Appointed Special Master on December 11, 1997, Mr. Lessig is charged with the responsibility of "collecting facts" in the Microsoft antitrust litigation. To his credit, Lessig has not commented publicly on the case since his appointment. Significantly, the Special Master has the task of framing proposed "Findings of Facts and Conclusions of Law" in the case. Lessig is also facing a court-imposed deadline of May 31, 1998.
According to James V. Girmaldi, a Seattle journalist based in Washington, D.C., David Boies, the man hired by the government to take on Microsoft, does not know how to use a computer; does not know how to retrieve his own e-mail; and does not surf the web!
Having been involved in a federal court case in which a Special Master was serving in a similar capacity to Mr. Lessig, Gary Wolfstone observes: "The job of the Special Master looms large. He must devote enormous time and energy to hearing testimony and reviewing documents. However, his role and influence over the eventual outcome of the case is pivotal. The Special Master can preordain the outcome of the case."
Judge Jackson has ordered Microsoft to stop forcing computer makers to install its Internet browser on personal computers as a condition for buying Windows 95.
Microsoft has argued unsuccessfully that its browser, Internet Explorer, is an integrated part of Windows 95. Judge Jackson raises the troublesome issue of whether Microsoft has been violating a 1995 consent decree.
The story is now familiar that Judge Jackson announced in one his Microsoft judicial hearings that he had directed his law clerk to un-install Internet Explorer from the judge's computer, leaving a wholly functional Windows 95.
Microsoft's first gambit was a motion filed on December 25th arguing that the appointment of a Special Master was not necessary. Microsoft also said that it was not familiar with Larry Lessig and that his published articles indicated that he had already formed opinions that would bear on the case.
Then, increasing the voltage, Microsoft went public in early January with a claim of Lessig's bias. In a letter sent directly to Mr. Lessig (and simultaneously released to the press), Microsoft asked Lessig to disqualify himself and revealed an e-mail message sent by Mr. Lessig in June of 1997 to Peter Harter, an attorney for Netscape Communications. Apparently when he installed Internet Explorer on his Macintosh, Mr. Lessig found that his Netscape bookmarks were "screwed up."
Professor Lessig had also reportedly stated that when he installed Internet Explorer on his computer, he felt that he had "sold his soul."

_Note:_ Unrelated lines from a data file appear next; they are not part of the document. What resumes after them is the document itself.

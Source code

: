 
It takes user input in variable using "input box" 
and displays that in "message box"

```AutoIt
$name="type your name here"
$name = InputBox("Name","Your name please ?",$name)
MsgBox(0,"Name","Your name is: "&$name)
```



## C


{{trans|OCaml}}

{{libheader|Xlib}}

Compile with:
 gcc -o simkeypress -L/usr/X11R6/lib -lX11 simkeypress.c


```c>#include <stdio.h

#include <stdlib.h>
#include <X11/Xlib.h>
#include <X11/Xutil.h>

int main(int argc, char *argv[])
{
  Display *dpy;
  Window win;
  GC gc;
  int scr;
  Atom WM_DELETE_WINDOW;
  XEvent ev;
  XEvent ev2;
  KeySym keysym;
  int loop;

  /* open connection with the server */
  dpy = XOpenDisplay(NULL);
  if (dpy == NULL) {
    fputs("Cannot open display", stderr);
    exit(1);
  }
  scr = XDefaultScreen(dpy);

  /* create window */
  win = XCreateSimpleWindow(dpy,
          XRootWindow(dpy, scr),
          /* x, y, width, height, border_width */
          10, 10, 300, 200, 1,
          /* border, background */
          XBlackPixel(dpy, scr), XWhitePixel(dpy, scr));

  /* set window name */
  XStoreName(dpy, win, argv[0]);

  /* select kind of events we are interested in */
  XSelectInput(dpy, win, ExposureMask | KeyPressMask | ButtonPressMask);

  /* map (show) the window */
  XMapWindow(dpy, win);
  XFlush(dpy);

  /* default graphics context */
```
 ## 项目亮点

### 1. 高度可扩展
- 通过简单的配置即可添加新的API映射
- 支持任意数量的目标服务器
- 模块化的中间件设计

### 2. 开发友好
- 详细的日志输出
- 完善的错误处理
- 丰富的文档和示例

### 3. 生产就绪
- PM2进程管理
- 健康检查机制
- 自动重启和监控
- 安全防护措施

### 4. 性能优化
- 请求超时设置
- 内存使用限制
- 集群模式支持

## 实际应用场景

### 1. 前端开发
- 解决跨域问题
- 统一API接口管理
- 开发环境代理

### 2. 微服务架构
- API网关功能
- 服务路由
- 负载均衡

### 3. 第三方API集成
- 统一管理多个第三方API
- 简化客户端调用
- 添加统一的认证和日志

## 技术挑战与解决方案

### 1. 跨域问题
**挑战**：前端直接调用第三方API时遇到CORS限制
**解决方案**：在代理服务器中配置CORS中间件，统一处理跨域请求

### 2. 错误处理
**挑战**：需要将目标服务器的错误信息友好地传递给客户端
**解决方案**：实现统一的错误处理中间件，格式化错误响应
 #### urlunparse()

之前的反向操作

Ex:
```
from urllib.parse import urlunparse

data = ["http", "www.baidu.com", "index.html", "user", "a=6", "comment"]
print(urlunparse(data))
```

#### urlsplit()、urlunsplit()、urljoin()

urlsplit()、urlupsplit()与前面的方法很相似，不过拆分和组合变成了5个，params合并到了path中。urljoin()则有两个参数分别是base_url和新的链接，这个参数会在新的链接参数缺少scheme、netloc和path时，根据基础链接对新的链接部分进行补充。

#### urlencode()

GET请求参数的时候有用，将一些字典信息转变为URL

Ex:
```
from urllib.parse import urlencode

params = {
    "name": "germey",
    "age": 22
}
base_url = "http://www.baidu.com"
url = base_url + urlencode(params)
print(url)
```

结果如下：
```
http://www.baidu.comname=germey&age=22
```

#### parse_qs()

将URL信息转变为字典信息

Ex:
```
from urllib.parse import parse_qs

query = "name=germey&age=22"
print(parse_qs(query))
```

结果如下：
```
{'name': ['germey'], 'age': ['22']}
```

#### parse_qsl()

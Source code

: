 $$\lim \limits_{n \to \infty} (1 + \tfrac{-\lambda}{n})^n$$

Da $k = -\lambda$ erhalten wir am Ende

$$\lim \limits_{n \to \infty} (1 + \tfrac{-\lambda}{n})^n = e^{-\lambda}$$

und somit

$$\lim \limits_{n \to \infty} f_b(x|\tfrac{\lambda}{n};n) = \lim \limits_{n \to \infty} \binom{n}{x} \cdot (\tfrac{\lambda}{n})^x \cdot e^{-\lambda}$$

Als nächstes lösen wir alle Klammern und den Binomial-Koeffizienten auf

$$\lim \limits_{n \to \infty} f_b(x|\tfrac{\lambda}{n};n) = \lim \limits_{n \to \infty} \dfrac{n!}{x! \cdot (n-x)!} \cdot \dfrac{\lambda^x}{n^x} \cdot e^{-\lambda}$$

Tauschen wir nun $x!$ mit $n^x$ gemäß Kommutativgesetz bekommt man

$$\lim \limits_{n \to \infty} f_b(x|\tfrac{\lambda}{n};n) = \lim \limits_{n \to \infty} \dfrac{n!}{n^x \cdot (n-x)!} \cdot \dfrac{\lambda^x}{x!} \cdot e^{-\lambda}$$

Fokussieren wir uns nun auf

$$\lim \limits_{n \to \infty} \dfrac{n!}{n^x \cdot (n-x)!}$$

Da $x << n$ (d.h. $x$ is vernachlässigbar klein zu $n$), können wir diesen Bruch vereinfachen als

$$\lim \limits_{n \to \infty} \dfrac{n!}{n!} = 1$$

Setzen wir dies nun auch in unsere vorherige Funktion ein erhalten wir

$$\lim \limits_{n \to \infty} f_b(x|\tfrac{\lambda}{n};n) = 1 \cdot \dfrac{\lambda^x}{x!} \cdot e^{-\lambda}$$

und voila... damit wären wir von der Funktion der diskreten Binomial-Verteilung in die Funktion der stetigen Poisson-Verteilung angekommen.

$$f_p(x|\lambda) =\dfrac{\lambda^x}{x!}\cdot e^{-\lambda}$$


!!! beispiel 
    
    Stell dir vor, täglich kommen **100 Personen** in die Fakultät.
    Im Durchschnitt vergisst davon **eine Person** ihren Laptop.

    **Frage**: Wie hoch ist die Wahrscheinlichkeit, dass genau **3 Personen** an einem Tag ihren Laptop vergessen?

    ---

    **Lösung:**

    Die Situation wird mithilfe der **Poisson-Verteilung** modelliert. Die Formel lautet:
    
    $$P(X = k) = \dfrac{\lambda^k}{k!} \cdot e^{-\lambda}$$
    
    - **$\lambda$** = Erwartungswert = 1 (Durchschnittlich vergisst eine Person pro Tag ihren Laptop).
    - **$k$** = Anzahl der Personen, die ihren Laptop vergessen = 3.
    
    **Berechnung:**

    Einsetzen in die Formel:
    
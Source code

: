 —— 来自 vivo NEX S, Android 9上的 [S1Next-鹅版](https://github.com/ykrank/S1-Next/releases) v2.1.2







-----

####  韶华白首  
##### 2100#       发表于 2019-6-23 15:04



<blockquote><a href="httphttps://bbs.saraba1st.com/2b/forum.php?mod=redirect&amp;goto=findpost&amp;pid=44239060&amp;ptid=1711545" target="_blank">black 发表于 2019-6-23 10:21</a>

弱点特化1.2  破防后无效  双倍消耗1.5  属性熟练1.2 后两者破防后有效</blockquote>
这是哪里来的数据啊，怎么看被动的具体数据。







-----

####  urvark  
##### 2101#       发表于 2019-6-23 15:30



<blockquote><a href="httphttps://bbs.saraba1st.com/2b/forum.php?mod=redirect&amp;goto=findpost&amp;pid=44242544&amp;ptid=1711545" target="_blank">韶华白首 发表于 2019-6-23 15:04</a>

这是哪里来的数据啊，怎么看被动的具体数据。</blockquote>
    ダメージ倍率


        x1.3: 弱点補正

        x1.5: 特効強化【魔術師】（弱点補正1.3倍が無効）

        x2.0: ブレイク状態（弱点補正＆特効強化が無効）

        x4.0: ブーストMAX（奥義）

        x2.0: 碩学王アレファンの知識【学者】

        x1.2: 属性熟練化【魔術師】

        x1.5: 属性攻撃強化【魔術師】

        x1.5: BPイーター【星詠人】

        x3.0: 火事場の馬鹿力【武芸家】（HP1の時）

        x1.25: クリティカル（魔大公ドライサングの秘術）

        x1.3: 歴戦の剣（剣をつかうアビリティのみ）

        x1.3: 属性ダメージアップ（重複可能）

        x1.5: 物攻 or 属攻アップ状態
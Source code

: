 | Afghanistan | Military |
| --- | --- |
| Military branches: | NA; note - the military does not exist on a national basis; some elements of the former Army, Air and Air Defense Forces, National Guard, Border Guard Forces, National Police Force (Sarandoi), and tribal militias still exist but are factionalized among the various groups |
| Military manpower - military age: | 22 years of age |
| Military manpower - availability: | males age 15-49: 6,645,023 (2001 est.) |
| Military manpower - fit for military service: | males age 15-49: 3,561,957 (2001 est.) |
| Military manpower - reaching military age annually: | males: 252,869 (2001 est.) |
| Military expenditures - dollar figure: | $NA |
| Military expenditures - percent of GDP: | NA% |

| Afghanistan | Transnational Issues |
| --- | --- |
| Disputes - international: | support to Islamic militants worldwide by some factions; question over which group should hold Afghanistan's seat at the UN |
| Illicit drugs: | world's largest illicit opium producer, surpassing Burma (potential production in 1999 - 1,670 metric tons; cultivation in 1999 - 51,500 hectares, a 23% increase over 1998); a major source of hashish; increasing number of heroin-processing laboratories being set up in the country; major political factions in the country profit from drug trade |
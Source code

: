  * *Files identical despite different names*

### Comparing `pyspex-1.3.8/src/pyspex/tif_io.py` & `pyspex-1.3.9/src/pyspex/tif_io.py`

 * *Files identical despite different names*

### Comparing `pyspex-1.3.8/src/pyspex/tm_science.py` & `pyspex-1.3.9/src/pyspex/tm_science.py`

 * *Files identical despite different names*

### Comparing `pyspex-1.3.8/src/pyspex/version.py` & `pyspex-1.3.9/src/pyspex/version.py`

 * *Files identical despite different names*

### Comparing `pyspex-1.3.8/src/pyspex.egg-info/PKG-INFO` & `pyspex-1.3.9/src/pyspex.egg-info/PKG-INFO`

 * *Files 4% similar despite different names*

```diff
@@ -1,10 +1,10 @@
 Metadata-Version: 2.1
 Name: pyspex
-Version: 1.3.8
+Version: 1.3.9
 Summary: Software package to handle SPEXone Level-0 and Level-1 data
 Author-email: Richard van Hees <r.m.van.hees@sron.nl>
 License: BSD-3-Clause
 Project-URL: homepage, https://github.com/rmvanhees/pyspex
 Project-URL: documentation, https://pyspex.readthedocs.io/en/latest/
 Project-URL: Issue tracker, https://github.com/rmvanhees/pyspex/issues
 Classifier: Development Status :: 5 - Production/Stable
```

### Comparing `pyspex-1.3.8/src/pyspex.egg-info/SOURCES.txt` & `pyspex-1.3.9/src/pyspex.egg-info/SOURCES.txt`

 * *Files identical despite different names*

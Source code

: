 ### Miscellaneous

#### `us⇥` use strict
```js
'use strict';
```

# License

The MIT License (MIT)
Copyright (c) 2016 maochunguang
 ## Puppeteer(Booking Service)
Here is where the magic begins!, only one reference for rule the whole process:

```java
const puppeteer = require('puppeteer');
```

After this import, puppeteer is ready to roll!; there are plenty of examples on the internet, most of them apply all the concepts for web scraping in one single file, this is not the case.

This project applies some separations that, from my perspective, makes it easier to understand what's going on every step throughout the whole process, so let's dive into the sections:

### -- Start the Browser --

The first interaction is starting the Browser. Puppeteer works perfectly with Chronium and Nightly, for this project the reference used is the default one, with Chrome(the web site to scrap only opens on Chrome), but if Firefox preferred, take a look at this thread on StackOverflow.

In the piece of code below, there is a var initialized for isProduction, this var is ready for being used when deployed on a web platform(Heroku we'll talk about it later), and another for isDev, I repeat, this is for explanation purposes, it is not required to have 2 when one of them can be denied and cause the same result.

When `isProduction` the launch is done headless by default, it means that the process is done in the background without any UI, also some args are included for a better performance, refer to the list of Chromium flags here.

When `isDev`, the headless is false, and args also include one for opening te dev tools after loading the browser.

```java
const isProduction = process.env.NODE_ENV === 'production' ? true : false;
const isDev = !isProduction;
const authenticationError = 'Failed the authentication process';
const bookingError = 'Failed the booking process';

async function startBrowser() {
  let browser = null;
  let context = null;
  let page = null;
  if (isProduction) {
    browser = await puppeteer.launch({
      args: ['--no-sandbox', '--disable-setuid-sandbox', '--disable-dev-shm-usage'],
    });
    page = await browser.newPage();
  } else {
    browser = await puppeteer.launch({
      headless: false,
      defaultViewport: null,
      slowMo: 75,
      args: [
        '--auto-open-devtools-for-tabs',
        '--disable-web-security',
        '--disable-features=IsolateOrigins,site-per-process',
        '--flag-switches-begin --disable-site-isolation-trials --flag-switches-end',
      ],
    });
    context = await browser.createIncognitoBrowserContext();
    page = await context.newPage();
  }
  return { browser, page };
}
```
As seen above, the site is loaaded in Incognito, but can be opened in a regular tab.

When Microsoft formally "motioned" him to recuse himself, Mr. Lessig refused and rendered an opinion that he could decide issues in the case "impartially." The Justice Department has defended Lessig's decision to press ahead with his duties as Special Master. David Boies will become a familiar name and face in the hearings which Larry Lessig will soon be conducting.Reporter Girmaldi correctly states: "It would be a mistake to underestimate Boies. He is one the nation's top antitrust litigators, with a reputation for absorbing complex technological issues, and then analyzing them in the context of U.S. antitrust law and economics, and ultimately developing a keenly focused legal strategy bolstered by brilliant courtroom tactics." David Boies graduated from Yale Law School in 1966; lives with his wife in Armonk, New York (Westchester County); was a partner with Cravath, Swaine & Moore from 1966 until 1997; and is the founder of the New York City based firm, Boies & Schiller.
In the context of all these legal problems, Bill Gates (who founded and built a multibillion dollar empire) is surely thinking that he can "Walk the Walk" but can he survive a blizzard of legal briefs and "Talk the Talk." Time will tell!